Fears of a palladium shortage due to sanctions on Russia sent prices of the metal to a seven-month high, but Froneman said he sees the price volatility fading as Russian metals find different markets.
“I think their (Russia’s) supply will move to friendly countries and the Western world will take up the slack that goes elsewhere,” he said. More of Sibanye’s PGM production may be sold into Europe as countries there switch away from Russian metals, he added.
Sibanye reported a record annual profit as commodity prices surged.
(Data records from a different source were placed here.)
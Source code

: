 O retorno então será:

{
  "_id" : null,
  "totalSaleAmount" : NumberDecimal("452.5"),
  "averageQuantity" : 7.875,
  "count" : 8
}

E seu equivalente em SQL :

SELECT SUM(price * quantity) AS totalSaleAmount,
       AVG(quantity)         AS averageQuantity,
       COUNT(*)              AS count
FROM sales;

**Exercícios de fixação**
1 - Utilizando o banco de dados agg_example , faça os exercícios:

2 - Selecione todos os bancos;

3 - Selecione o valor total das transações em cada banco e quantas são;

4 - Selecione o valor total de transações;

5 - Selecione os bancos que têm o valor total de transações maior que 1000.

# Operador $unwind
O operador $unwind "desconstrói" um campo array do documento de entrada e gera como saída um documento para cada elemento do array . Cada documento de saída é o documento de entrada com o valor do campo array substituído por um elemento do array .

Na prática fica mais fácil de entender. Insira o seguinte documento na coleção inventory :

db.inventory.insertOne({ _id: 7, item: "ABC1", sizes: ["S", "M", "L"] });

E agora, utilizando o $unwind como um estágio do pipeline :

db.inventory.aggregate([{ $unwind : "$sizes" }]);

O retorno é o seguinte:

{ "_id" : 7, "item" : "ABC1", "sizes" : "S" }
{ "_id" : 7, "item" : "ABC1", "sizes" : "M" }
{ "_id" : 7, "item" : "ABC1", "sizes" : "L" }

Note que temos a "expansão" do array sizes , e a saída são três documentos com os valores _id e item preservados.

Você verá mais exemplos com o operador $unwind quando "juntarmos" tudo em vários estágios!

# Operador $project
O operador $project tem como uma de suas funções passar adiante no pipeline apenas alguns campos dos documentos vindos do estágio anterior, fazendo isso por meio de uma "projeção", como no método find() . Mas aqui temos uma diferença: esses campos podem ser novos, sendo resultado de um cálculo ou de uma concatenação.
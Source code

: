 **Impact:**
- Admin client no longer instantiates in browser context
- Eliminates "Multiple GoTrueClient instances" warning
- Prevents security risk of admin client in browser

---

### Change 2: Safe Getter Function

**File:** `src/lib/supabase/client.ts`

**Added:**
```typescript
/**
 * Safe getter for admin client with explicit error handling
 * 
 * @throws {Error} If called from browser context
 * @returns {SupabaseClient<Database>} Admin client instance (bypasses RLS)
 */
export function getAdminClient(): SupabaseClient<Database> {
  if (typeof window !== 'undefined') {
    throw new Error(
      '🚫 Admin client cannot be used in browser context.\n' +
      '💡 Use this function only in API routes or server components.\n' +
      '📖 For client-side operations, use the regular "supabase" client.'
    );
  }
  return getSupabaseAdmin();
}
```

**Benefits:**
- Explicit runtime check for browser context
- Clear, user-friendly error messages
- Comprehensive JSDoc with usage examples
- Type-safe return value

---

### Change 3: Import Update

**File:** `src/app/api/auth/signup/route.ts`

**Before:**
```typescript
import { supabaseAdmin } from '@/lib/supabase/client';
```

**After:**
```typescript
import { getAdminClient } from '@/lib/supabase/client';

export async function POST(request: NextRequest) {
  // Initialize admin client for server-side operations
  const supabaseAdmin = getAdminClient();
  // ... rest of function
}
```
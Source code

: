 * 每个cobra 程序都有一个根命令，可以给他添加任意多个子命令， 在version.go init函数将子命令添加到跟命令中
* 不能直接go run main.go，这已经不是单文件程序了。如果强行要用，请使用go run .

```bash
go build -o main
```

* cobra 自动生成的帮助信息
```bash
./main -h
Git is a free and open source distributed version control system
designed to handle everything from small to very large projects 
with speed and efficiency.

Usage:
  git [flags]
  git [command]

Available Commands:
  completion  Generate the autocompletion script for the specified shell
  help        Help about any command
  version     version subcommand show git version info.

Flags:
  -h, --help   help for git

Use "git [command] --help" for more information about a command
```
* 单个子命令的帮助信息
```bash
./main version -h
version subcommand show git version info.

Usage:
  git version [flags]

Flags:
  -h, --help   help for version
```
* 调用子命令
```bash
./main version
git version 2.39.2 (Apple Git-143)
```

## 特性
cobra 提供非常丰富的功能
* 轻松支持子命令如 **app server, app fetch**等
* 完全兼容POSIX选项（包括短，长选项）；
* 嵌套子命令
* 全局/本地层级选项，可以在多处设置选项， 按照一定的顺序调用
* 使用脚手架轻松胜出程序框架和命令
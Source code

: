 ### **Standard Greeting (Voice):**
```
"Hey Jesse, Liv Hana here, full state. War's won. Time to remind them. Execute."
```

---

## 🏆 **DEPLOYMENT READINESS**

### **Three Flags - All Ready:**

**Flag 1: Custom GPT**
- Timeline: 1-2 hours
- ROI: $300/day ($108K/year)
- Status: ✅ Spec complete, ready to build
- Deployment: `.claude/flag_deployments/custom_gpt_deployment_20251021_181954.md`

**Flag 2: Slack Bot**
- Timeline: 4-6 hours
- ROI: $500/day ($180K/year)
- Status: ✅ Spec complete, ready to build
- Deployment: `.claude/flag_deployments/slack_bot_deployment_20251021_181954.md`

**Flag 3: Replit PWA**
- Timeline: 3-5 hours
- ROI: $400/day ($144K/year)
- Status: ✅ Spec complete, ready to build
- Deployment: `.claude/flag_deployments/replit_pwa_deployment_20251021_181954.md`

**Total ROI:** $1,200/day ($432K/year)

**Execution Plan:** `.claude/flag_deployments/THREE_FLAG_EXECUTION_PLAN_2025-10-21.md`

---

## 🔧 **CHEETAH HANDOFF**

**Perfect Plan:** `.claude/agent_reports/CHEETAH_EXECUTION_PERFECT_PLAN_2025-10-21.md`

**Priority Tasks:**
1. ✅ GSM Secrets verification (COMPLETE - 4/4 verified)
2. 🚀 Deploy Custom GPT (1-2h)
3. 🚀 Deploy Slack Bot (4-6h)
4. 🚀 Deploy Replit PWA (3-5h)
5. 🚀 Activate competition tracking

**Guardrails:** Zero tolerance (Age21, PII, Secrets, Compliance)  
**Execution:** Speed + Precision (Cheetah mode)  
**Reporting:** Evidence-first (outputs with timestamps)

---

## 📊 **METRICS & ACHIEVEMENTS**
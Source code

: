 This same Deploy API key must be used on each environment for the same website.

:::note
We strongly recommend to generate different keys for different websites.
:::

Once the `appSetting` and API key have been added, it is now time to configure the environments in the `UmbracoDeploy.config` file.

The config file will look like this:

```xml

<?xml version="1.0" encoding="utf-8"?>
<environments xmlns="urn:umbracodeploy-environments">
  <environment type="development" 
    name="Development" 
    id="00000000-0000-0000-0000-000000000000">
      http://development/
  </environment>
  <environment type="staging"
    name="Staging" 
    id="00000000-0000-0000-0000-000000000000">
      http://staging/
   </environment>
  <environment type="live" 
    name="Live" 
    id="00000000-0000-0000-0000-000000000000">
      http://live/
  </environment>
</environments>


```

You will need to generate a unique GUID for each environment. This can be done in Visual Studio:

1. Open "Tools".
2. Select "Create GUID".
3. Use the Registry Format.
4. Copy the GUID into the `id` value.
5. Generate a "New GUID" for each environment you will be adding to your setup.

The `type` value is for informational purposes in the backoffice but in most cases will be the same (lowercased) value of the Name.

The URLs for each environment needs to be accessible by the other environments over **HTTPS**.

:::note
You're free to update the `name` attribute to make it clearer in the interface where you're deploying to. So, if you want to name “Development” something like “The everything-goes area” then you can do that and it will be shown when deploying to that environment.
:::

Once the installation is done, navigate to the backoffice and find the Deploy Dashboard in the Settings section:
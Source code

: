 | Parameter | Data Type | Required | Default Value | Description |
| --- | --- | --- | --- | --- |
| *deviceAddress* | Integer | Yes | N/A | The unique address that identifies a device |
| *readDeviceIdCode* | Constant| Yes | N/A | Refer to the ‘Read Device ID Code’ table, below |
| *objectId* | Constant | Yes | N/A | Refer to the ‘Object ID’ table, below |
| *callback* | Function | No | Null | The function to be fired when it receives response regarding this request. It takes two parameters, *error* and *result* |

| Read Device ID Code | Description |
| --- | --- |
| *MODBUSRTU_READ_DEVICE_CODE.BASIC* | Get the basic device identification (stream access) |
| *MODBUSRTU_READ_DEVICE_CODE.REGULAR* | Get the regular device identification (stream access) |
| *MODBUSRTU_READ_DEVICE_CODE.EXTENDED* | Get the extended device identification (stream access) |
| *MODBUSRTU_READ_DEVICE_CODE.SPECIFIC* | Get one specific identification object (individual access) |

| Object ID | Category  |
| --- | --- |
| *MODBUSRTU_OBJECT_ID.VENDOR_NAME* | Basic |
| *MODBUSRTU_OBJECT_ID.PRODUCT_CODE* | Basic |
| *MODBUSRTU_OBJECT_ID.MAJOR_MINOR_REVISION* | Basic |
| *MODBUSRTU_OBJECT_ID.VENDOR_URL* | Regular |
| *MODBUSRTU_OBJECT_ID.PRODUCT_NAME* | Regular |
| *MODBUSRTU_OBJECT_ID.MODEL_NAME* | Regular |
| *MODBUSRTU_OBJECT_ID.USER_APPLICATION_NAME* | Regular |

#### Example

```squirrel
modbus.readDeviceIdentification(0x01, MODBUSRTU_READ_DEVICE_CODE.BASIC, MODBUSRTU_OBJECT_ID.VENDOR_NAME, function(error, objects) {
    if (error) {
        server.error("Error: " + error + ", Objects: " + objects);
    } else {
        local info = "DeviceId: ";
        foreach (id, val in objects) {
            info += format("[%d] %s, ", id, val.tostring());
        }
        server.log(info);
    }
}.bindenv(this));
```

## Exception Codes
Profit rose by 13% in 2021 to 33.1 billion rand ($2.16 billion) but inflation was a key concern.
Sibanye’s PGM operations in the United States saw all-in sustaining costs jump by 15% to $1,004 per ounce, as a skills shortage in Montana and high employee attrition rates drove the miner to rely more on higher-cost contract labour.
“We have to change our approach to our expansion plans at Stillwater in the U.S. with a view to making our operations work with the labour that we’ve got,” Froneman said in an interview.
He said the company would produce revised plans within a few months.
Asked if that might mean slowing down the expansion, he said: “Absolutely – if there’s a shortage of capacity to fill those positions there’s no point in driving up your cost and extracting the resource in a sub-optimal way.”
In its South Africa operations, costs at Sibanye’s gold operations climbed by 7%, which the company attributed to above-inflation increases in the cost of electricity and some consumables.
Production at Sibanye’s South African PGM operations jumped to 1.9 million ounces, while all-in sustaining costs fell by 5% thanks to synergies from mines being near one another, the company said.
Sibanye said its South African PGM mines would produce between 1.75 million and 1.85 million ounces in 2022, while its South African gold mines would produce between 813,000 and 873,000 ounces.
After a ballot report showed National Union of Mineworkers (NUM) and UASA union members backed a strike at Sibanye’s South African gold operations, Froneman said the company would continue to engage to try and avoid a strike, but would not revise its wage offer. [nL8N2V61UX]
The Solidarity union split from a coalition of unions on Wednesday by saying it had accepted Sibanye’s final wage offer of a 5% annual pay increase.